On Wed, Dec 22, 2010 at 7:50 AM, Mark Mitchell mark@codesourcery.com wrote:
On 12/21/2010 2:12 AM, Loïc Minier wrote:
Upstream faces the same problem, yet manages to move the compiler forward. Since Linaro's goal is for all new developments to make it upstream, we should simply live by upstream's standards when developing patches.
However, Linaro doesn't have upstream's resources. In the context of upstream, if you post a patch that works on (say) ARM, but breaks on (say) SPU, then it's your obligation to fix that problem. But, you generally have the combined resources of upstream, including a lot of expertise from maintainers of other architectures to draw on.
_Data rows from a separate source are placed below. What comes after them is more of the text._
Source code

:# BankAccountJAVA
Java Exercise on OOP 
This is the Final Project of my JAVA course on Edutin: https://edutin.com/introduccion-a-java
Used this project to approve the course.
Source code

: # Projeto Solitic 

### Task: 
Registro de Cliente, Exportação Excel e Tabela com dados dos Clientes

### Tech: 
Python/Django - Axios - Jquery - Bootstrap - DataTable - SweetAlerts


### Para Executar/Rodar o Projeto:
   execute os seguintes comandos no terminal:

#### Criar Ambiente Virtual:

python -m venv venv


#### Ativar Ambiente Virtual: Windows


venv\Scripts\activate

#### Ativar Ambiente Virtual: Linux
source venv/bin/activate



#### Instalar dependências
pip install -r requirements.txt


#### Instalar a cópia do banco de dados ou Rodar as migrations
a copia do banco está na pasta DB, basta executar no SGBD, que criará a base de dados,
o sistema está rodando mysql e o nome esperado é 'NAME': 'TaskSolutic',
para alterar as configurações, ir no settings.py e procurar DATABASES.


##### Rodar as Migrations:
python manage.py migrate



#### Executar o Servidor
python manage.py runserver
In Linaro (despite the fact that we have Ulrich Weigand, a very talented Power developer, and Richard Sandiford, an equally talented MIPS developer), we do not have the breadth of knowledge that we have upstream.
So, I'm questioning the objectives. Linaro isn't upstream. It's not a multi-architecture consortium. It's all about ARM. Therefore, a multi-architecture distribution that wants to provide best-in-class tools for all architectures cannot rely completely on Linaro; there will be important patches for MIPS, Power, x86 and other architectures that are not going to be incorporated into the Linaro sourcebase.
I'd rather the criteria for Linaro be that the Linaro sourcebase work well on ARM. Of course, we should submit patches upstream as well. In that process, the patches will change, to better support other architectures, or otherwise. We can backport those changes, or we can just wait for our next merge from upstream, and get them then.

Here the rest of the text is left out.